Most of the ways to do what you are requesting is probably due to adding rules to the built-in functions (e.g. Integrate , CDF , PDF , etc.), which may not be a very good option. Here's a slightly softer way using stunt-based Block macros:
ClearAll[withIntegrationRule]; SetAttributes[withIntegrationRule, HoldAll]; withIntegrationRule[code_] := Block[{CDF, PDF, Integrate, NormalDistribution}, Integrate[ CDF[NormalDistribution[0, 1], \[Alpha]_ + \[Beta]_ x_] PDF[ NormalDistribution[\[Mu]_, \[Sigma]_], x_], {x_, -\[Infinity], \[Infinity]}] := CDF[NormalDistribution[0, 1], (\[Alpha] + \[Beta] \[Mu])/ Sqrt[1 + \[Beta]^2 \[Sigma]^2]]; code];
Here is how we can use it:
In[27]:= withIntegrationRule[a=Integrate[CDF[NormalDistribution[0,1],\[Alpha]+\[Beta] x] PDF[NormalDistribution[\[Mu],\[Sigma]],x],{x,-\[Infinity],\[Infinity]}]]; a Out[28]= 1/2 Erfc[-((\[Alpha]+\[Beta] \[Mu])/(Sqrt[2] Sqrt[1+\[Beta]^2 \[Sigma]^2]))]

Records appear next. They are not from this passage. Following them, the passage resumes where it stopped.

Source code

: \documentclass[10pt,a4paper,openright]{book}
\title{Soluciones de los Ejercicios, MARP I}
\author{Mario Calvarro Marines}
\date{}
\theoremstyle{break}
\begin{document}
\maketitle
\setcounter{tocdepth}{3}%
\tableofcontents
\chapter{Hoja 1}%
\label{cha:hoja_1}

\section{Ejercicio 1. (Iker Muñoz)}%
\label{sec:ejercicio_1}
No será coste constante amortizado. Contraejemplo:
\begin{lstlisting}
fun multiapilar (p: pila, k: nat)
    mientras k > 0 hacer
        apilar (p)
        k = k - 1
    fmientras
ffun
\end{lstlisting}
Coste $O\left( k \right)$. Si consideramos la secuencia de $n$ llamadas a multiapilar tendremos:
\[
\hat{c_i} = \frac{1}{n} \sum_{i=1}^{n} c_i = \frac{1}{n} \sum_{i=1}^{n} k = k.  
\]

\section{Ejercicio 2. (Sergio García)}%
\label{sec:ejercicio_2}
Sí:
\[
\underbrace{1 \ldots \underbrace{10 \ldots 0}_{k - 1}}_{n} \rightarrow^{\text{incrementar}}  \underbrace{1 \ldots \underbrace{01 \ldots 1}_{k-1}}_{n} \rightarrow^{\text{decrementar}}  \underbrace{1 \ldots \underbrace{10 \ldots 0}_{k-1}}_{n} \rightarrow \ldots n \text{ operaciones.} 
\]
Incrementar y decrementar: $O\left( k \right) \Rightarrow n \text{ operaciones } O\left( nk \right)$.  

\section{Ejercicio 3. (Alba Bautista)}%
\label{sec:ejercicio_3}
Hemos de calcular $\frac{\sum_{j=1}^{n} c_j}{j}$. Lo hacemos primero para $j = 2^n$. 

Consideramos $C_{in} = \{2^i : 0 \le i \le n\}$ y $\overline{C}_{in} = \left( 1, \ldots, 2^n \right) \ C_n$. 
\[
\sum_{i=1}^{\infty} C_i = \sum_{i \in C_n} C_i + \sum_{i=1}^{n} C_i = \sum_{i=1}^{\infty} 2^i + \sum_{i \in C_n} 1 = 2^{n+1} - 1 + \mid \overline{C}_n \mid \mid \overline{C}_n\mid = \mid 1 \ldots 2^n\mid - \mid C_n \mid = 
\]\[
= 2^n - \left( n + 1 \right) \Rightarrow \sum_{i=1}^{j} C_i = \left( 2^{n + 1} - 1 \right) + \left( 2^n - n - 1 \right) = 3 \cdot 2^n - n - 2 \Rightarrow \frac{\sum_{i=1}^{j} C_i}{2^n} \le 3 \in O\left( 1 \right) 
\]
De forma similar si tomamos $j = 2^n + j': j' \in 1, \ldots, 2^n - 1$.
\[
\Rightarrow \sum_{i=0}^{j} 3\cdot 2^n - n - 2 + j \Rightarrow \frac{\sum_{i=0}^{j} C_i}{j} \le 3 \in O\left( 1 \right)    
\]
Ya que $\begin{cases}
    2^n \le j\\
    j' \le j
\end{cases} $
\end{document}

When our rule does not match, it will still work, automatically switching to the regular evaluation route:
In[36]:= Block[{$Assumptions = \[Alpha]>0&&\[Beta]==0&&\[Mu]>0&&\[Sigma]>0}, withIntegrationRule[b=Integrate[CDF[NormalDistribution[0,1],\[Alpha]+\[Beta] x] PDF[NormalDistribution[\[Mu],\[Sigma]],x],{x,0,\[Infinity]}]]] Out[36]= 1/4 (1+Erf[\[Alpha]/Sqrt[2]]) (1+Erf[\[Mu]/(Sqrt[2] \[Sigma])])
where I set \[Alpha] to 0 under assumptions to make integration possible in closed form.
Another alternative would be to implement your own special purpose integrator.